#### Given information

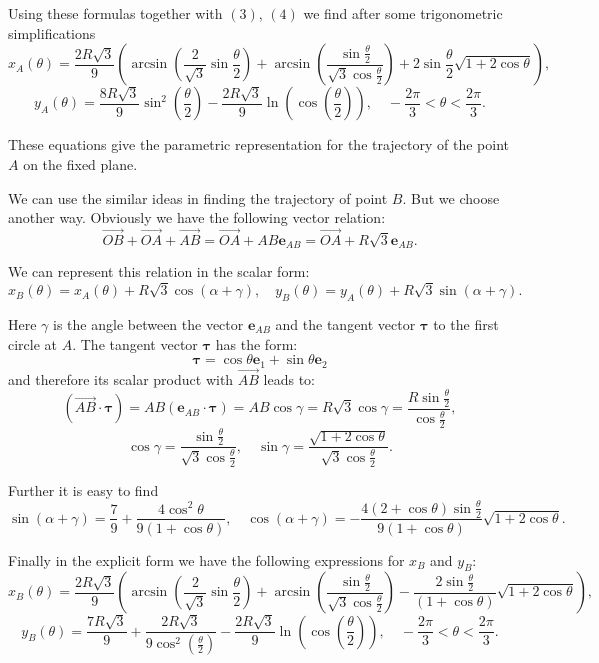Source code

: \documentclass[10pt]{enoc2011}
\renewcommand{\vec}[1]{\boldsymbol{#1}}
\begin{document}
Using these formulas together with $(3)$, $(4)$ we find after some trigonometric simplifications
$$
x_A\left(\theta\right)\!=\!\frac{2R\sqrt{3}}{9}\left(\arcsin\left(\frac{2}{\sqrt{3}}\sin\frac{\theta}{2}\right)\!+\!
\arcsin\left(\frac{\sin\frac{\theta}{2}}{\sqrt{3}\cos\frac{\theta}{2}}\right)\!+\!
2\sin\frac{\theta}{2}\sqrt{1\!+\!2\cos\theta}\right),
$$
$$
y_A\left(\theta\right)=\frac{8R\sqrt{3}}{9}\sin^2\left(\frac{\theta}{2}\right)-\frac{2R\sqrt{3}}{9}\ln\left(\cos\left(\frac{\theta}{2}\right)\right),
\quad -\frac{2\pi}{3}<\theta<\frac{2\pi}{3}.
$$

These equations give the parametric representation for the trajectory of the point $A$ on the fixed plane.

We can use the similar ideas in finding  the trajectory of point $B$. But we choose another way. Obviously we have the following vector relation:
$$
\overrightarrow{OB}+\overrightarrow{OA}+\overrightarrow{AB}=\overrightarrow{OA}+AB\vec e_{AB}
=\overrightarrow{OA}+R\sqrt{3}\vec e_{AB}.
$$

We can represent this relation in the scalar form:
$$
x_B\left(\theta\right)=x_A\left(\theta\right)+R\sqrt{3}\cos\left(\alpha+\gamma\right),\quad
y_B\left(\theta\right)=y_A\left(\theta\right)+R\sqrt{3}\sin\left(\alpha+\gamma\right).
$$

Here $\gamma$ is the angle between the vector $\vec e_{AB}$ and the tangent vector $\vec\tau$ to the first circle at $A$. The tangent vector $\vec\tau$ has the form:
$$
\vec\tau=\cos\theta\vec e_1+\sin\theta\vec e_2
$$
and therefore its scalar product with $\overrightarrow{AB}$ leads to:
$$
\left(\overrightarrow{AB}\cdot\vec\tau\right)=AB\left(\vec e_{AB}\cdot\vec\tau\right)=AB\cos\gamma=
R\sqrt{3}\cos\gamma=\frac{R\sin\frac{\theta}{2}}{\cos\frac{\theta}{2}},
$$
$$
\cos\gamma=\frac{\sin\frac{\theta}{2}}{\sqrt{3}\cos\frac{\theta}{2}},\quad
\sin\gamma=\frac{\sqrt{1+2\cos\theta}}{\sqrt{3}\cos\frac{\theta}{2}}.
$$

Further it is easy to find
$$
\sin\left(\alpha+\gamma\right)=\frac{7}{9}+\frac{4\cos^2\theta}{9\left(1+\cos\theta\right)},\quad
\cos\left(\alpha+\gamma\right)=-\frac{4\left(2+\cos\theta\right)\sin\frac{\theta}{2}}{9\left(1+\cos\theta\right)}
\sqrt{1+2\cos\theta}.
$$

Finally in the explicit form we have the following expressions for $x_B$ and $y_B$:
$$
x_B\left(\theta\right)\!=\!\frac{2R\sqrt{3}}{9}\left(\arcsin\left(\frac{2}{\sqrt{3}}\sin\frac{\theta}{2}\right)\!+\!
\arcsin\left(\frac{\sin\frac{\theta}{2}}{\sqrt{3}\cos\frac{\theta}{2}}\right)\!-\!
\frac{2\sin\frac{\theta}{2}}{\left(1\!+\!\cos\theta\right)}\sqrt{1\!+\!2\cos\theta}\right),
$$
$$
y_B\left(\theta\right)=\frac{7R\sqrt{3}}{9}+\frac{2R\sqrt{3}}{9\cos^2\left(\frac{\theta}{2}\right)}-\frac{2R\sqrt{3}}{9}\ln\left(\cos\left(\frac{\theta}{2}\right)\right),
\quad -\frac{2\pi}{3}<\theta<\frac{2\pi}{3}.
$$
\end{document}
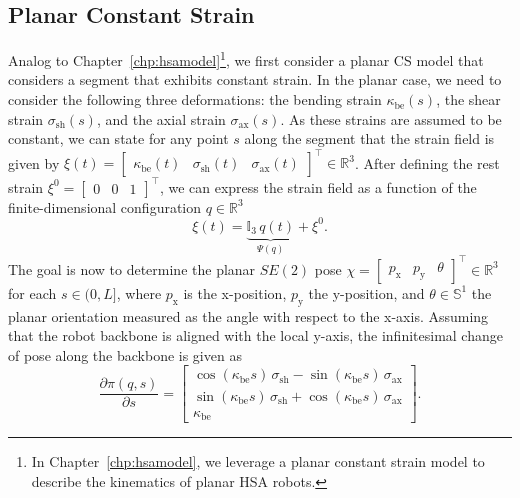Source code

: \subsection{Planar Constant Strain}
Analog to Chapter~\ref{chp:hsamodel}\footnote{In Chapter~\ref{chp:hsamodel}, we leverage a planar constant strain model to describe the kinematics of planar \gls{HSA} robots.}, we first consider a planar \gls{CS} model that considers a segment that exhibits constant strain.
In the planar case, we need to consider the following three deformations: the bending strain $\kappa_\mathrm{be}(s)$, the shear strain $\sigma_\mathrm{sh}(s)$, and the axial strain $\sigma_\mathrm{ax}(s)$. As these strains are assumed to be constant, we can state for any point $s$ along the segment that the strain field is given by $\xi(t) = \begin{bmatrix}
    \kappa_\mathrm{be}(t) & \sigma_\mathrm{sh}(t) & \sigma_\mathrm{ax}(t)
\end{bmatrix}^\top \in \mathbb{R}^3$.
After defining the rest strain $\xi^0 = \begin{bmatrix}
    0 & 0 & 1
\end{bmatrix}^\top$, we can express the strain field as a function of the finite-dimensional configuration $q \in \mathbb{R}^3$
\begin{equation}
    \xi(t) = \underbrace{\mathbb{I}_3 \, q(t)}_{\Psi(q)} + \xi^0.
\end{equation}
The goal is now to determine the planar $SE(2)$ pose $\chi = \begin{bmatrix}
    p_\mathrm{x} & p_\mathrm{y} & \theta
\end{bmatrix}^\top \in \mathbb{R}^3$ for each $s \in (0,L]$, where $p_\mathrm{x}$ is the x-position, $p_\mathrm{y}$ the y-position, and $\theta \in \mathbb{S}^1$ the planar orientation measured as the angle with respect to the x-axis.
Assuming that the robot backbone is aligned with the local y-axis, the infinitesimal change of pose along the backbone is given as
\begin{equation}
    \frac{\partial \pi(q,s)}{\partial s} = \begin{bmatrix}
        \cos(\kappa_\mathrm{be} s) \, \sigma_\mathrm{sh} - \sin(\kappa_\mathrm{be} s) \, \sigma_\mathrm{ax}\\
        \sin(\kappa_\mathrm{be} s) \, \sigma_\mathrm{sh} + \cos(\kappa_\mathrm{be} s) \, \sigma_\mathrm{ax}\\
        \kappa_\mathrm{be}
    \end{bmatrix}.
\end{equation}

########

▶ [Task item]: Reproduce every record above exactly, but leave out the pictures.

▶ [The answer]:
Source code

: \documentclass[10pt]{enoc2011}
\renewcommand{\vec}[1]{\boldsymbol{#1}}
\begin{document}
Using these formulas together with $(3)$, $(4)$ we find after some trigonometric simplifications
$$
x_A\left(\theta\right)\!=\!\frac{2R\sqrt{3}}{9}\left(\arcsin\left(\frac{2}{\sqrt{3}}\sin\frac{\theta}{2}\right)\!+\!
\arcsin\left(\frac{\sin\frac{\theta}{2}}{\sqrt{3}\cos\frac{\theta}{2}}\right)\!+\!
2\sin\frac{\theta}{2}\sqrt{1\!+\!2\cos\theta}\right),
$$
$$
y_A\left(\theta\right)=\frac{8R\sqrt{3}}{9}\sin^2\left(\frac{\theta}{2}\right)-\frac{2R\sqrt{3}}{9}\ln\left(\cos\left(\frac{\theta}{2}\right)\right),
\quad -\frac{2\pi}{3}<\theta<\frac{2\pi}{3}.
$$

These equations give the parametric representation for the trajectory of the point $A$ on the fixed plane.

We can use the similar ideas in finding  the trajectory of point $B$. But we choose another way. Obviously we have the following vector relation:
$$
\overrightarrow{OB}+\overrightarrow{OA}+\overrightarrow{AB}=\overrightarrow{OA}+AB\vec e_{AB}
=\overrightarrow{OA}+R\sqrt{3}\vec e_{AB}.
$$

We can represent this relation in the scalar form:
$$
x_B\left(\theta\right)=x_A\left(\theta\right)+R\sqrt{3}\cos\left(\alpha+\gamma\right),\quad
y_B\left(\theta\right)=y_A\left(\theta\right)+R\sqrt{3}\sin\left(\alpha+\gamma\right).
$$

Here $\gamma$ is the angle between the vector $\vec e_{AB}$ and the tangent vector $\vec\tau$ to the first circle at $A$. The tangent vector $\vec\tau$ has the form:
$$
\vec\tau=\cos\theta\vec e_1+\sin\theta\vec e_2
$$
and therefore its scalar product with $\overrightarrow{AB}$ leads to:
$$
\left(\overrightarrow{AB}\cdot\vec\tau\right)=AB\left(\vec e_{AB}\cdot\vec\tau\right)=AB\cos\gamma=
R\sqrt{3}\cos\gamma=\frac{R\sin\frac{\theta}{2}}{\cos\frac{\theta}{2}},
$$
$$
\cos\gamma=\frac{\sin\frac{\theta}{2}}{\sqrt{3}\cos\frac{\theta}{2}},\quad
\sin\gamma=\frac{\sqrt{1+2\cos\theta}}{\sqrt{3}\cos\frac{\theta}{2}}.
$$

Further it is easy to find
$$
\sin\left(\alpha+\gamma\right)=\frac{7}{9}+\frac{4\cos^2\theta}{9\left(1+\cos\theta\right)},\quad
\cos\left(\alpha+\gamma\right)=-\frac{4\left(2+\cos\theta\right)\sin\frac{\theta}{2}}{9\left(1+\cos\theta\right)}
\sqrt{1+2\cos\theta}.
$$

Finally in the explicit form we have the following expressions for $x_B$ and $y_B$:
$$
x_B\left(\theta\right)\!=\!\frac{2R\sqrt{3}}{9}\left(\arcsin\left(\frac{2}{\sqrt{3}}\sin\frac{\theta}{2}\right)\!+\!
\arcsin\left(\frac{\sin\frac{\theta}{2}}{\sqrt{3}\cos\frac{\theta}{2}}\right)\!-\!
\frac{2\sin\frac{\theta}{2}}{\left(1\!+\!\cos\theta\right)}\sqrt{1\!+\!2\cos\theta}\right),
$$
$$
y_B\left(\theta\right)=\frac{7R\sqrt{3}}{9}+\frac{2R\sqrt{3}}{9\cos^2\left(\frac{\theta}{2}\right)}-\frac{2R\sqrt{3}}{9}\ln\left(\cos\left(\frac{\theta}{2}\right)\right),
\quad -\frac{2\pi}{3}<\theta<\frac{2\pi}{3}.
$$
\end{document}
Source code

: \subsection{Planar Constant Strain}
Analog to Chapter~\ref{chp:hsamodel}\footnote{In Chapter~\ref{chp:hsamodel}, we leverage a planar constant strain model to describe the kinematics of planar \gls{HSA} robots.}, we first consider a planar \gls{CS} model that considers a segment that exhibits constant strain.
In the planar case, we need to consider the following three deformations: the bending strain $\kappa_\mathrm{be}(s)$, the shear strain $\sigma_\mathrm{sh}(s)$, and the axial strain $\sigma_\mathrm{ax}(s)$. As these strains are assumed to be constant, we can state for any point $s$ along the segment that the strain field is given by $\xi(t) = \begin{bmatrix}
    \kappa_\mathrm{be}(t) & \sigma_\mathrm{sh}(t) & \sigma_\mathrm{ax}(t)
\end{bmatrix}^\top \in \mathbb{R}^3$.
After defining the rest strain $\xi^0 = \begin{bmatrix}
    0 & 0 & 1
\end{bmatrix}^\top$, we can express the strain field as a function of the finite-dimensional configuration $q \in \mathbb{R}^3$
\begin{equation}
    \xi(t) = \underbrace{\mathbb{I}_3 \, q(t)}_{\Psi(q)} + \xi^0.
\end{equation}
The goal is now to determine the planar $SE(2)$ pose $\chi = \begin{bmatrix}
    p_\mathrm{x} & p_\mathrm{y} & \theta
\end{bmatrix}^\top \in \mathbb{R}^3$ for each $s \in (0,L]$, where $p_\mathrm{x}$ is the x-position, $p_\mathrm{y}$ the y-position, and $\theta \in \mathbb{S}^1$ the planar orientation measured as the angle with respect to the x-axis.
Assuming that the robot backbone is aligned with the local y-axis, the infinitesimal change of pose along the backbone is given as
\begin{equation}
    \frac{\partial \pi(q,s)}{\partial s} = \begin{bmatrix}
        \cos(\kappa_\mathrm{be} s) \, \sigma_\mathrm{sh} - \sin(\kappa_\mathrm{be} s) \, \sigma_\mathrm{ax}\\
        \sin(\kappa_\mathrm{be} s) \, \sigma_\mathrm{sh} + \cos(\kappa_\mathrm{be} s) \, \sigma_\mathrm{ax}\\
        \kappa_\mathrm{be}
    \end{bmatrix}.
\end{equation}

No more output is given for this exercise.